UDP is not TCP. Apart from sending signals down a wire, they are almost nothing like each other, so what will work well with one won't with the other.
TCP will throttle the transmissions. It will stop transmission totally if the remote buffer is full. It will block your program if the local buffer is full. It will retransmit missing packets, and ensure that ordering is maintained. It will coalesce multiple transmissions on your part into larger packets and transmit fewer of them.
UDP doesn't do any of that. If the remote buffer is full, the packet will be dropped. If the local buffer if full, the packet will be dropped. If a packet is missing, it won't do anything. If the packet arrives out of order, it won't do anything.
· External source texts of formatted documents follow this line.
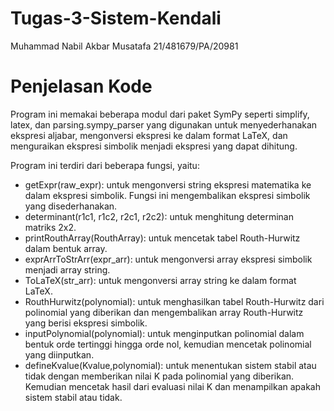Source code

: # Tugas-3-Sistem-Kendali
Muhammad Nabil Akbar Musatafa 21/481679/PA/20981

# Penjelasan Kode
Program ini memakai beberapa modul dari paket SymPy seperti simplify, latex, dan parsing.sympy_parser yang digunakan untuk menyederhanakan ekspresi aljabar, mengonversi ekspresi ke dalam format LaTeX, dan menguraikan ekspresi simbolik menjadi ekspresi yang dapat dihitung.


Program ini terdiri dari beberapa fungsi, yaitu:


-	getExpr(raw_expr): untuk mengonversi string ekspresi matematika ke dalam ekspresi simbolik. Fungsi ini mengembalikan ekspresi simbolik yang disederhanakan.
-	determinant(r1c1, r1c2, r2c1, r2c2): untuk menghitung determinan matriks 2x2.
-	printRouthArray(RouthArray): untuk mencetak tabel Routh-Hurwitz dalam bentuk array.
-	exprArrToStrArr(expr_arr): untuk mengonversi array ekspresi simbolik menjadi array string.
-	ToLaTeX(str_arr): untuk mengonversi array string ke dalam format LaTeX.
-	RouthHurwitz(polynomial): untuk menghasilkan tabel Routh-Hurwitz dari polinomial yang diberikan dan mengembalikan array Routh-Hurwitz yang berisi ekspresi simbolik.
-	inputPolynomial(polynomial): untuk menginputkan polinomial dalam bentuk orde tertinggi hingga orde nol, kemudian mencetak polinomial yang diinputkan.
-	defineKvalue(Kvalue,polynomial): untuk menentukan sistem stabil atau tidak dengan memberikan nilai K pada polinomial yang diberikan. Kemudian mencetak hasil dari evaluasi nilai K dan menampilkan apakah sistem stabil atau tidak.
Packets will be transmitted immediately, and not coalesced, so each send will create a new packet.
Because of all that extra work the TCP driver is doing for you, the transmissions are more efficient, and the blocking makes it seem as if things are smoother. The downside is that you could lose the smoothness when you actually involve a real network (ie, a piece of wire or wireless rather than just data transfers within the network driver) where packets can be lost or delayed.
Did you know that most commercial network games transmit their packets at around 10 to 15 times per second?
For movement they generally use dead-reckoning to fill in the games, with auto-correction of the data over short spans of time (eg, interpolation says you should be at one spot but the current packet says you should be at another, so adjust the position over time to correct for the difference).
For RTS's the packets are usually based on sending timestamped commands, with the timestamp set in the immediate future, so small delays have no impact (ie, these units to attack those units, queue up the command locally for a future time, and transmit the same message with the same future time to all other clients).
Using UDP isn't just about pumping data down the wire, but doing it cleverly and with a little sleight-of-hand where needed. It's about making it look right even if things become a little out of sync - because things WILL go out of sync, as you've already seen.